Source texts of formatted documents

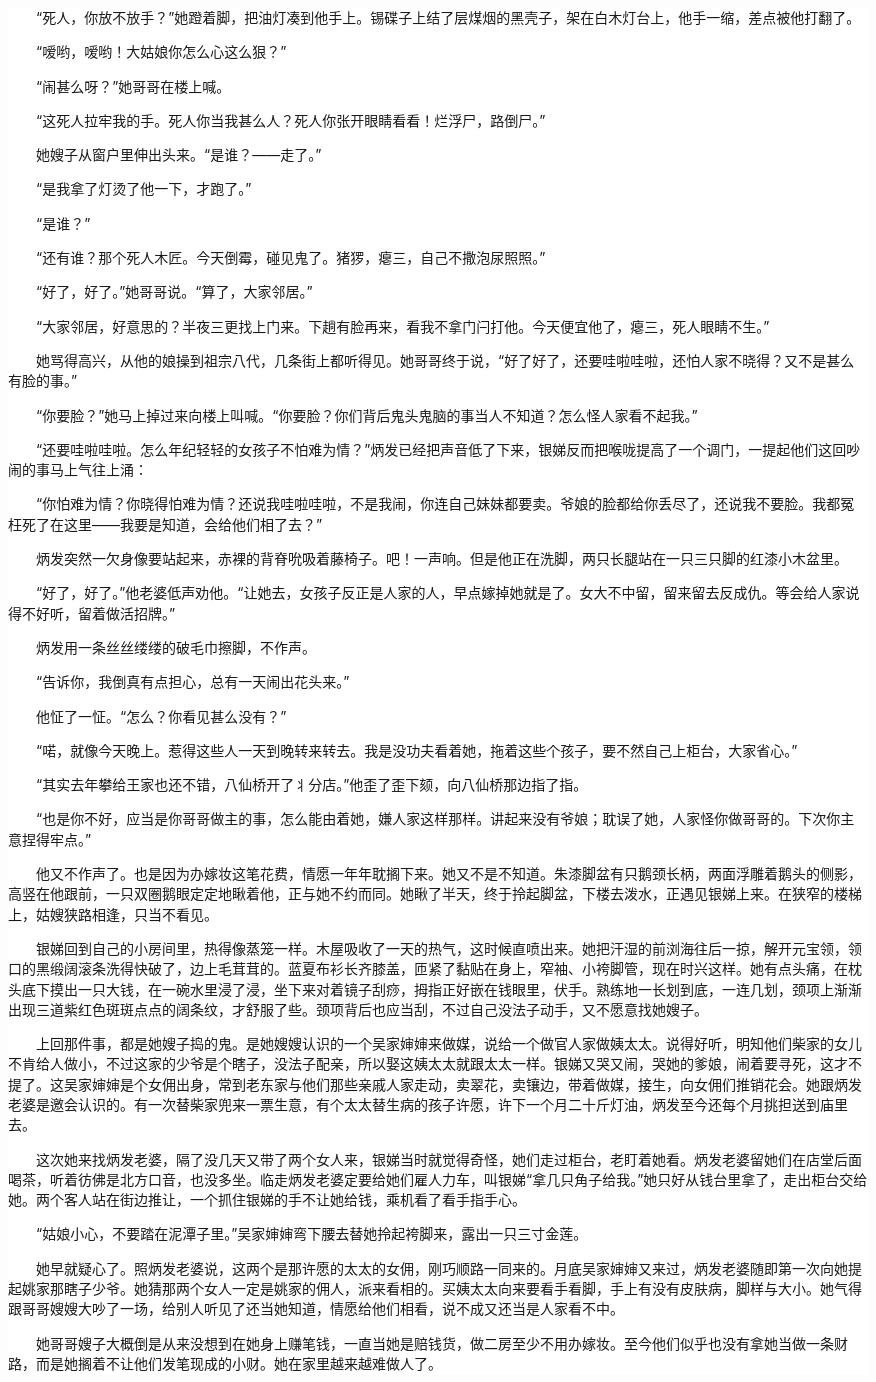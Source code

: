 　　“死人，你放不放手？”她蹬着脚，把油灯凑到他手上。锡碟子上结了层煤烟的黑壳子，架在白木灯台上，他手一缩，差点被他打翻了。

　　“嗳哟，嗳哟！大姑娘你怎么心这么狠？”

　　“闹甚么呀？”她哥哥在楼上喊。

　　“这死人拉牢我的手。死人你当我甚么人？死人你张开眼睛看看！烂浮尸，路倒尸。”

　　她嫂子从窗户里伸出头来。“是谁？——走了。”

　　“是我拿了灯烫了他一下，才跑了。”

　　“是谁？”

　　“还有谁？那个死人木匠。今天倒霉，碰见鬼了。猪猡，瘪三，自己不撒泡尿照照。”

　　“好了，好了。”她哥哥说。“算了，大家邻居。”

　　“大家邻居，好意思的？半夜三更找上门来。下趟有脸再来，看我不拿门闩打他。今天便宜他了，瘪三，死人眼睛不生。”

　　她骂得高兴，从他的娘操到祖宗八代，几条街上都听得见。她哥哥终于说，“好了好了，还要哇啦哇啦，还怕人家不晓得？又不是甚么有脸的事。”

　　“你要脸？”她马上掉过来向楼上叫喊。“你要脸？你们背后鬼头鬼脑的事当人不知道？怎么怪人家看不起我。”

　　“还要哇啦哇啦。怎么年纪轻轻的女孩子不怕难为情？”炳发已经把声音低了下来，银娣反而把喉咙提高了一个调门，一提起他们这回吵闹的事马上气往上涌：

　　“你怕难为情？你晓得怕难为情？还说我哇啦哇啦，不是我闹，你连自己妹妹都要卖。爷娘的脸都给你丢尽了，还说我不要脸。我都冤枉死了在这里——我要是知道，会给他们相了去？”

　　炳发突然一欠身像要站起来，赤裸的背脊吮吸着藤椅子。吧！一声响。但是他正在洗脚，两只长腿站在一只三只脚的红漆小木盆里。

　　“好了，好了。”他老婆低声劝他。“让她去，女孩子反正是人家的人，早点嫁掉她就是了。女大不中留，留来留去反成仇。等会给人家说得不好听，留着做活招牌。”

　　炳发用一条丝丝缕缕的破毛巾擦脚，不作声。

　　“告诉你，我倒真有点担心，总有一天闹出花头来。”

　　他怔了一怔。“怎么？你看见甚么没有？”

　　“喏，就像今天晚上。惹得这些人一天到晚转来转去。我是没功夫看着她，拖着这些个孩子，要不然自己上柜台，大家省心。”

　　“其实去年攀给王家也还不错，八仙桥开了丬分店。”他歪了歪下颏，向八仙桥那边指了指。

　　“也是你不好，应当是你哥哥做主的事，怎么能由着她，嫌人家这样那样。讲起来没有爷娘；耽误了她，人家怪你做哥哥的。下次你主意捏得牢点。”

　　他又不作声了。也是因为办嫁妆这笔花费，情愿一年年耽搁下来。她又不是不知道。朱漆脚盆有只鹅颈长柄，两面浮雕着鹅头的侧影，高竖在他跟前，一只双圈鹅眼定定地瞅着他，正与她不约而同。她瞅了半天，终于拎起脚盆，下楼去泼水，正遇见银娣上来。在狭窄的楼梯上，姑嫂狭路相逢，只当不看见。

　　银娣回到自己的小房间里，热得像蒸笼一样。木屋吸收了一天的热气，这时候直喷出来。她把汗湿的前浏海往后一掠，解开元宝领，领口的黑缎阔滚条洗得快破了，边上毛茸茸的。蓝夏布衫长齐膝盖，匝紧了黏贴在身上，窄袖、小袴脚管，现在时兴这样。她有点头痛，在枕头底下摸出一只大钱，在一碗水里浸了浸，坐下来对着镜子刮痧，拇指正好嵌在钱眼里，伏手。熟练地一长划到底，一连几划，颈项上渐渐出现三道紫红色斑斑点点的阔条纹，才舒服了些。颈项背后也应当刮，不过自己没法子动手，又不愿意找她嫂子。

　　上回那件事，都是她嫂子捣的鬼。是她嫂嫂认识的一个吴家婶婶来做媒，说给一个做官人家做姨太太。说得好听，明知他们柴家的女儿不肯给人做小，不过这家的少爷是个瞎子，没法子配亲，所以娶这姨太太就跟太太一样。银娣又哭又闹，哭她的爹娘，闹着要寻死，这才不提了。这吴家婶婶是个女佣出身，常到老东家与他们那些亲戚人家走动，卖翠花，卖镶边，带着做媒，接生，向女佣们推销花会。她跟炳发老婆是邀会认识的。有一次替柴家兜来一票生意，有个太太替生病的孩子许愿，许下一个月二十斤灯油，炳发至今还每个月挑担送到庙里去。

　　这次她来找炳发老婆，隔了没几天又带了两个女人来，银娣当时就觉得奇怪，她们走过柜台，老盯着她看。炳发老婆留她们在店堂后面喝茶，听着彷佛是北方口音，也没多坐。临走炳发老婆定要给她们雇人力车，叫银娣“拿几只角子给我。”她只好从钱台里拿了，走出柜台交给她。两个客人站在街边推让，一个抓住银娣的手不让她给钱，乘机看了看手指手心。

　　“姑娘小心，不要踏在泥潭子里。”吴家婶婶弯下腰去替她拎起袴脚来，露出一只三寸金莲。

　　她早就疑心了。照炳发老婆说，这两个是那许愿的太太的女佣，刚巧顺路一同来的。月底吴家婶婶又来过，炳发老婆随即第一次向她提起姚家那瞎子少爷。她猜那两个女人一定是姚家的佣人，派来看相的。买姨太太向来要看手看脚，手上有没有皮肤病，脚样与大小。她气得跟哥哥嫂嫂大吵了一场，给别人听见了还当她知道，情愿给他们相看，说不成又还当是人家看不中。

　　她哥哥嫂子大概倒是从来没想到在她身上赚笔钱，一直当她是赔钱货，做二房至少不用办嫁妆。至今他们似乎也没有拿她当做一条财路，而是她搁着不让他们发笔现成的小财。她在家里越来越难做人了。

#### Task requirements
When a line above contains the string "大家邻居", copy that line.

#### Exercise solution
　　“好了，好了。”她哥哥说。“算了，大家邻居。”
　　“大家邻居，好意思的？半夜三更找上门来。下趟有脸再来，看我不拿门闩打他。今天便宜他了，瘪三，死人眼睛不生。”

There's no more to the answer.